Wary of making decisive or controversial steps, authorities buy time with an interim answer that ruins the child’s life. Even when illegal drugs are involved, which is most of the time. They ignore a truth that has become bitterly clear in recent years: a parent who is on meth is probably never going to be a good parent. The result is a default system with an emphasis on process. When no individual carries the responsibility of parenting, children fall between cracks. Nixzmary Brown, the seven year old whose stepfather bashed her head into a tub faucet in Brooklyn in January, was not with foster parents at the time of her death. Still, she too was caught between agencies. School authorities and officials from New York City had staked out different positions on Nixzmary’s school absences, instead of concentrating on the proximate danger in her own bathroom.

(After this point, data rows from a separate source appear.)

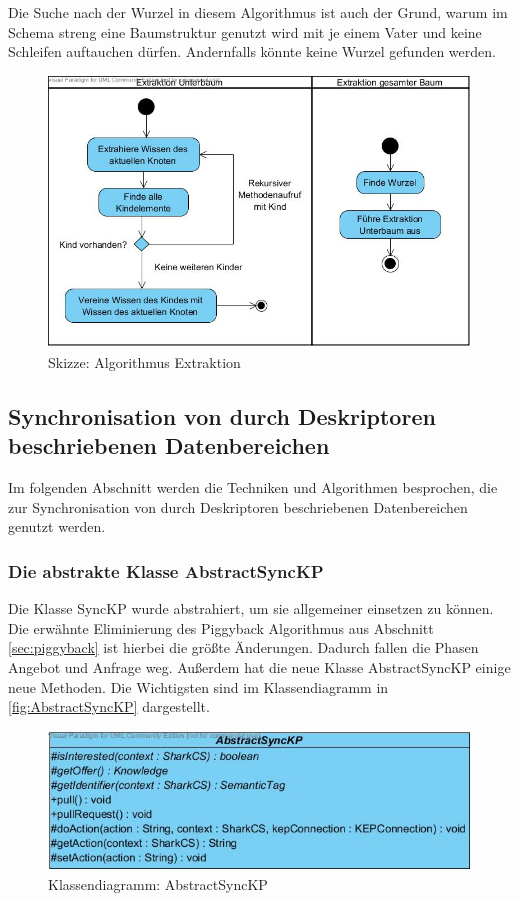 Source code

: \documentclass[a4paper]{article}
\begin{document}
	Die Suche nach der Wurzel in diesem Algorithmus ist auch der Grund, warum
	im Schema streng eine Baumstruktur genutzt wird mit je einem Vater und keine
	Schleifen auftauchen dürfen. Andernfalls könnte keine Wurzel gefunden werden.
	
	\begin{figure}[H]
		\includegraphics[width=\linewidth]{../Bilder/extraction.jpg}
		\caption{Skizze: Algorithmus Extraktion}
		\label{fig:extraction}
	\end{figure}	
	
	\subsection{Synchronisation von durch Deskriptoren beschriebenen Datenbereichen}	
	
	Im folgenden Abschnitt werden die Techniken und Algorithmen besprochen, die
	zur Synchronisation von durch Deskriptoren beschriebenen Datenbereichen genutzt
	werden.
	
	\subsubsection{Die abstrakte Klasse AbstractSyncKP}
	
	Die Klasse SyncKP wurde abstrahiert, um sie allgemeiner einsetzen zu können.
	Die erwähnte Eliminierung des Piggyback Algorithmus aus Abschnitt
	\ref{sec:piggyback} ist hierbei die größte Änderungen. Dadurch fallen die 
	Phasen Angebot und Anfrage weg. Außerdem hat die neue Klasse
	AbstractSyncKP einige neue Methoden. Die Wichtigsten sind im Klassendiagramm
	in \autoref{fig:AbstractSyncKP} dargestellt.
	
	\begin{figure}[H]
		\includegraphics[width=\linewidth]{../Bilder/AbstractSyncKP.jpg}
		\caption{Klassendiagramm: AbstractSyncKP}
		\label{fig:AbstractSyncKP}
	\end{figure}	
	
\end{document}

The adoption solution has been out of fashion in recent decades. But many people like the idea. An ABC NEWS/Time poll on foster care that accompanies the show suggests that about half of citizens think that their state is not doing enough to identify at risk children. Some eight in ten of those polled believed that government ought to provide special tax incentives for those who take on the challenge of adopting older children. In Fiscal 2005, Washington spent about three times as much on foster care as it did on adoption. Reversing the ratio seems too dramatic. But why not make the spending one to one?

On the ABC Web site, Mr. Horn bridles at the current perversity: “Where else in America would we go to fund a system that is fundamentally designed to pay for the worst outcomes – keeping children in foster care?” For several years he has pushed for new legislation allowing states more leeway – but failed to secure it. Congress might want to listen. After all, who can say no to both Wade Horn and Diane Sawyer?